_Required work:_ When you reach the line containing "Get it from" in the entries below, begin reproducing lines exactly, and stop once the line containing "docker run -it" is done.
[[ Information, beginning ]]
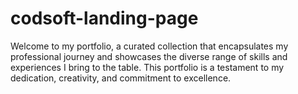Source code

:# codsoft-landing-page
Welcome to my portfolio, a curated collection that encapsulates my professional journey and showcases the diverse range of skills and experiences I bring to the table. This portfolio is a testament to my dedication, creativity, and commitment to excellence.
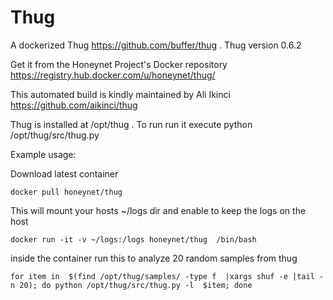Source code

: Thug
====

A dockerized Thug https://github.com/buffer/thug . Thug version 0.6.2

Get it from the Honeynet Project's Docker repository https://registry.hub.docker.com/u/honeynet/thug/

This automated build is kindly maintained by Ali Ikinci https://github.com/aikinci/thug


Thug is installed at /opt/thug . To run run it execute python /opt/thug/src/thug.py

Example usage:

Download latest container

    docker pull honeynet/thug

This will mount your hosts ~/logs dir and enable to keep the logs on the host

    docker run -it -v ~/logs:/logs honeynet/thug  /bin/bash

inside the container run this to analyze 20 random samples from thug 

    for item in  $(find /opt/thug/samples/ -type f  |xargs shuf -e |tail -n 20); do python /opt/thug/src/thug.py -l  $item; done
[[ Information, end ]]
_Completed exercise:_
Get it from the Honeynet Project's Docker repository https://registry.hub.docker.com/u/honeynet/thug/

This automated build is kindly maintained by Ali Ikinci https://github.com/aikinci/thug


Thug is installed at /opt/thug . To run run it execute python /opt/thug/src/thug.py

Example usage:

Download latest container

    docker pull honeynet/thug

This will mount your hosts ~/logs dir and enable to keep the logs on the host

    docker run -it -v ~/logs:/logs honeynet/thug  /bin/bash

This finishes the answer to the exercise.